We want to create GitHub repo via the terminal.

Approach

Make sure you have github SSH keys setup so that you can authenticate and push without having to enter credentials.

When you run gh auth login it will ask to use your SSH keys.

Install the Github CLI.

On MacOS you can use brew.

brew install gh

First you need to run gh auth login to setup authentication.

After that is done perform the following steps on your commandline.

mkdir ghrepo && cd ghrepo && git init -b main
gh repo create ghrepo --public

You should get the following confirmation message like this one.

✓ Created repository fireflysemantics/ghrepo on GitHub
https://github.com/fireflysemantics/ghrepo

At this point you have a repository that looks just like the minimal vanilla one you would create on Github.com with the user interface.

If you visit the page you’ll see it has instructions like these for setting up the rest of the repository. The below would add a

echo "# ghrepo" >> README.md
git init
git add README.md
git commit -m "first commit"
git branch -M main
git remote add origin git@github.com:fireflysemantics/ghrepo.git
git push -u origin main

So for example to add the README.md do this.

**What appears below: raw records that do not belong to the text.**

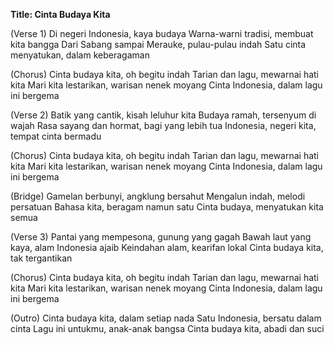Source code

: **Title: Cinta Budaya Kita**

(Verse 1)
Di negeri Indonesia, kaya budaya
Warna-warni tradisi, membuat kita bangga
Dari Sabang sampai Merauke, pulau-pulau indah
Satu cinta menyatukan, dalam keberagaman

(Chorus)
Cinta budaya kita, oh begitu indah
Tarian dan lagu, mewarnai hati kita
Mari kita lestarikan, warisan nenek moyang
Cinta Indonesia, dalam lagu ini bergema

(Verse 2)
Batik yang cantik, kisah leluhur kita
Budaya ramah, tersenyum di wajah
Rasa sayang dan hormat, bagi yang lebih tua
Indonesia, negeri kita, tempat cinta bermadu

(Chorus)
Cinta budaya kita, oh begitu indah
Tarian dan lagu, mewarnai hati kita
Mari kita lestarikan, warisan nenek moyang
Cinta Indonesia, dalam lagu ini bergema

(Bridge)
Gamelan berbunyi, angklung bersahut
Mengalun indah, melodi persatuan
Bahasa kita, beragam namun satu
Cinta budaya, menyatukan kita semua

(Verse 3)
Pantai yang mempesona, gunung yang gagah
Bawah laut yang kaya, alam Indonesia ajaib
Keindahan alam, kearifan lokal
Cinta budaya kita, tak tergantikan

(Chorus)
Cinta budaya kita, oh begitu indah
Tarian dan lagu, mewarnai hati kita
Mari kita lestarikan, warisan nenek moyang
Cinta Indonesia, dalam lagu ini bergema

(Outro)
Cinta budaya kita, dalam setiap nada
Satu Indonesia, bersatu dalam cinta
Lagu ini untukmu, anak-anak bangsa
Cinta budaya kita, abadi dan suci
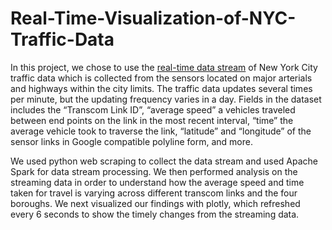 # Real-Time-Visualization-of-NYC-Traffic-Data
In this project, we chose to use the <a href="http://207.251.86.229/nyc-links-cams/LinkSpeedQuery.txt">real-time data stream</a> of New York City traffic data which is collected from the sensors located on major arterials and highways within the city limits.
The traffic data updates several times per minute, but the updating frequency varies in a
day. Fields in the dataset includes the “Transcom Link ID”, “average speed” a vehicles traveled
between end points on the link in the most recent interval, “time” the average vehicle took to
traverse the link, “latitude” and “longitude” of the sensor links in Google compatible polyline
form, and more.

We used python web scraping to collect the data stream and used Apache Spark for data
stream processing. We then performed analysis on the streaming data in order to understand
how the average speed and time taken for travel is varying across different transcom links and
the four boroughs. We next visualized our findings with plotly, which refreshed every 6 seconds
to show the timely changes from the streaming data.

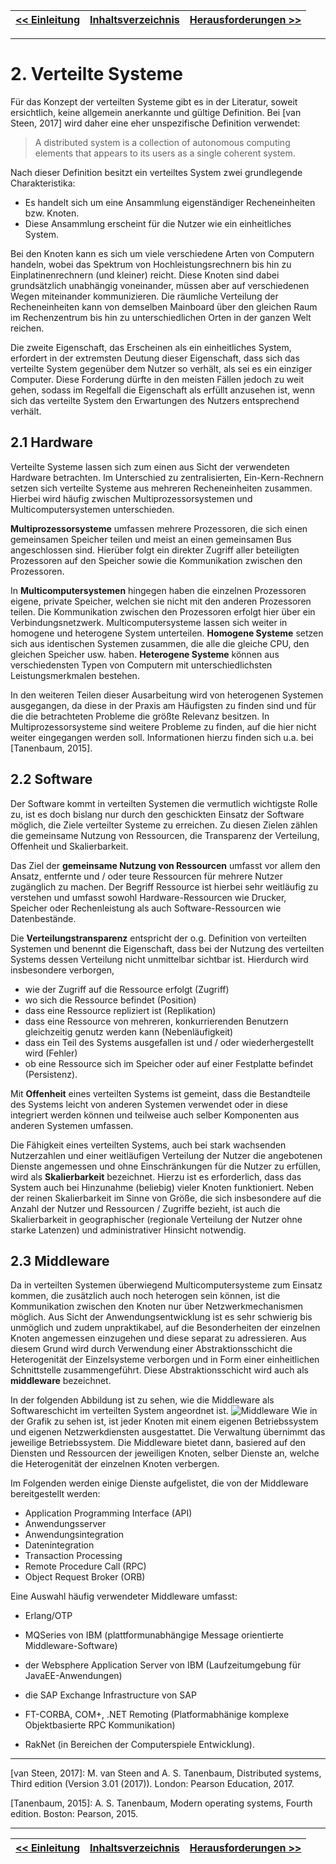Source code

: | [<< Einleitung](03_einleitung.md) | [Inhaltsverzeichnis](02_toc.md) | [Herausforderungen >>](05_herausforderungen.md) |
| --------------------------------- | ------------------------------- | ----------------------------------------------- |

---

# 2. Verteilte Systeme

Für das Konzept der verteilten Systeme gibt es in der Literatur, soweit ersichtlich, keine allgemein anerkannte und gültige Definition. Bei [van Steen, 2017] wird daher eine eher unspezifische Definition verwendet:

> A distributed system is a collection of autonomous computing elements that appears to its users as a single coherent system.

Nach dieser Definition besitzt ein verteiltes System zwei grundlegende Charakteristika:

- Es handelt sich um eine Ansammlung eigenständiger Recheneinheiten bzw. Knoten.
- Diese Ansammlung erscheint für die Nutzer wie ein einheitliches System.

Bei den Knoten kann es sich um viele verschiedene Arten von Computern handeln, wobei das Spektrum von Hochleistungsrechnern bis hin zu Einplatinenrechnern (und kleiner) reicht. Diese Knoten sind dabei grundsätzlich unabhängig voneinander, müssen aber auf verschiedenen Wegen miteinander kommunizieren. Die räumliche Verteilung der Recheneinheiten kann von demselben Mainboard über den gleichen Raum im Rechenzentrum bis hin zu unterschiedlichen Orten in der ganzen Welt reichen.

Die zweite Eigenschaft, das Erscheinen als ein einheitliches System, erfordert in der extremsten Deutung dieser Eigenschaft, dass sich das verteilte System gegenüber dem Nutzer so verhält, als sei es ein einziger Computer. Diese Forderung dürfte in den meisten Fällen jedoch zu weit gehen, sodass im Regelfall die Eigenschaft als erfüllt anzusehen ist, wenn sich das verteilte System den Erwartungen des Nutzers entsprechend verhält.

## 2.1 Hardware

Verteilte Systeme lassen sich zum einen aus Sicht der verwendeten Hardware betrachten. Im Unterschied zu zentralisierten, Ein-Kern-Rechnern setzen sich verteilte Systeme aus mehreren Recheneinheiten zusammen. Hierbei wird häufig zwischen Multiprozessorsystemen und Multicomputersystemen unterschieden.

**Multiprozessorsysteme** umfassen mehrere Prozessoren, die sich einen gemeinsamen Speicher teilen und meist an einen gemeinsamen Bus angeschlossen sind. Hierüber folgt ein direkter Zugriff aller beteiligten Prozessoren auf den Speicher sowie die Kommunikation zwischen den Prozessoren.

In **Multicomputersystemen** hingegen haben die einzelnen Prozessoren eigene, private Speicher, welchen sie nicht mit den anderen Prozessoren teilen. Die Kommunikation zwischen den Prozessoren erfolgt hier über ein Verbindungsnetzwerk. Multicomputersysteme lassen sich weiter in homogene und heterogene System unterteilen. **Homogene Systeme** setzen sich aus identischen Systemen zusammen, die alle die gleiche CPU, den gleichen Speicher usw. haben. **Heterogene Systeme** können aus verschiedensten Typen von Computern mit unterschiedlichsten Leistungsmerkmalen bestehen.

In den weiteren Teilen dieser Ausarbeitung wird von heterogenen Systemen ausgegangen, da diese in der Praxis am Häufigsten zu finden sind und für die die betrachteten Probleme die größte Relevanz besitzen. In Multiprozessorsysteme sind weitere Probleme zu finden, auf die hier nicht weiter eingegangen werden soll. Informationen hierzu finden sich u.a. bei [Tanenbaum, 2015].

## 2.2 Software

Der Software kommt in verteilten Systemen die vermutlich wichtigste Rolle zu, ist es doch bislang nur durch den geschickten Einsatz der Software möglich, die Ziele verteilter Systeme zu erreichen. Zu diesen Zielen zählen die gemeinsame Nutzung von Ressourcen, die Transparenz der Verteilung, Offenheit und Skalierbarkeit.

Das Ziel der **gemeinsame Nutzung von Ressourcen** umfasst vor allem den Ansatz, entfernte und / oder teure Ressourcen für mehrere Nutzer zugänglich zu machen. Der Begriff Ressource ist hierbei sehr weitläufig zu verstehen und umfasst sowohl Hardware-Ressourcen wie Drucker, Speicher oder Rechenleistung als auch Software-Ressourcen wie Datenbestände.

Die **Verteilungstransparenz** entspricht der o.g. Definition von verteilten Systemen und benennt die Eigenschaft, dass bei der Nutzung des verteilten Systems dessen Verteilung nicht unmittelbar sichtbar ist. Hierdurch wird insbesondere verborgen,

- wie der Zugriff auf die Ressource erfolgt (Zugriff)
- wo sich die Ressource befindet (Position)
- dass eine Ressource repliziert ist (Replikation)
- dass eine Ressource von mehreren, konkurrierenden Benutzern gleichzeitig genutz werden kann (Nebenläufigkeit)
- dass ein Teil des Systems ausgefallen ist und / oder wiederhergestellt wird (Fehler)
- ob eine Ressource sich im Speicher oder auf einer Festplatte befindet (Persistenz).

Mit **Offenheit** eines verteilten Systems ist gemeint, dass die Bestandteile des Systems leicht von anderen Systemen verwendet oder in diese integriert werden können und teilweise auch selber Komponenten aus anderen Systemen umfassen.

Die Fähigkeit eines verteilten Systems, auch bei stark wachsenden Nutzerzahlen und einer weitläufigen Verteilung der Nutzer die angebotenen Dienste angemessen und ohne Einschränkungen für die Nutzer zu erfüllen, wird als **Skalierbarkeit** bezeichnet. Hierzu ist es erforderlich, dass das System auch bei Hinzunahme (beliebig) vieler Knoten funktioniert. Neben der reinen Skalierbarkeit im Sinne von Größe, die sich insbesondere auf die Anzahl der Nutzer und Ressourcen / Zugriffe bezieht, ist auch die Skalierbarkeit in geographischer (regionale Verteilung der Nutzer ohne starke Latenzen) und administrativer Hinsicht notwendig.

## 2.3 Middleware

Da in verteilten Systemen überwiegend Multicomputersysteme zum Einsatz kommen, die zusätzlich auch noch heterogen sein können, ist die Kommunikation zwischen den Knoten nur über Netzwerkmechanismen möglich. Aus Sicht der Anwendungsentwicklung ist es sehr schwierig bis unmöglich und zudem unpraktikabel, auf die Besonderheiten der einzelnen Knoten angemessen einzugehen und diese separat zu adressieren. Aus diesem Grund wird durch Verwendung einer Abstraktionsschicht die Heterogenität der Einzelsysteme verborgen und in Form einer einheitlichen Schnittstelle zusammengeführt. Diese Abstraktionsschicht wird auch als **middleware** bezeichnet.

In der folgenden Abbildung ist zu sehen, wie die Middleware als Softwareschicht im verteilten System angeordnet ist.
![Middleware](assets/middleware.svg)
Wie in der Grafik zu sehen ist, ist jeder Knoten mit einem eigenen Betriebssystem und eigenen Netzwerkdiensten ausgestattet. Die Verwaltung übernimmt das jeweilige Betriebssystem. Die Middleware bietet dann, basiered auf den Diensten und Ressourcen der jeweiligen Knoten, selber Dienste an, welche die Heterogenität der einzelnen Knoten verbergen.

Im Folgenden werden einige Dienste aufgelistet, die von der Middleware bereitgestellt werden:

- Application Programming Interface (API)
- Anwendungsserver
- Anwendungsintegration
- Datenintegration
- Transaction Processing
- Remote Procedure Call (RPC)
- Object Request Broker (ORB)

Eine Auswahl häufig verwendeter Middleware umfasst:

* Erlang/OTP

- MQSeries von IBM (plattformunabhängige Message orientierte Middleware-Software)

- der Websphere Application Server von IBM (Laufzeitumgebung für JavaEE-Anwendungen)

- die SAP Exchange Infrastructure von SAP

- FT-CORBA, COM+, .NET Remoting (Platformabhänige komplexe Objektbasierte RPC Kommunikation)

- RakNet (in Bereichen der Computerspiele Entwicklung).

  

---

[van Steen, 2017]: M. van Steen and A. S. Tanenbaum, Distributed systems, Third edition (Version 3.01 (2017)). London: Pearson Education, 2017.

[Tanenbaum, 2015]: A. S. Tanenbaum, Modern operating systems, Fourth edition. Boston: Pearson, 2015.

---

| [<< Einleitung](03_einleitung.md) | [Inhaltsverzeichnis](02_toc.md) | [Herausforderungen >>](05_herausforderungen.md) |
| --------------------------------- | ------------------------------- | ----------------------------------------------- |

echo "# ghrepo" >> README.md
git add README.md && git commit -m "chore: add README.md"
git remote add origin git@github.com:fireflysemantics/ghrepo.git
git push -u origin main

If you refresh the repo URL in your browser you’ll see that it has the README.md file.

Since we are done with the repo we can now delete it.

gh repo delete ghrepo
Type fireflysemantics/ghrepo to confirm deletion: fireflysemantics/ghrepo

Note that it asks for confirmation.

If we now refresh the github page the we get a 404 page.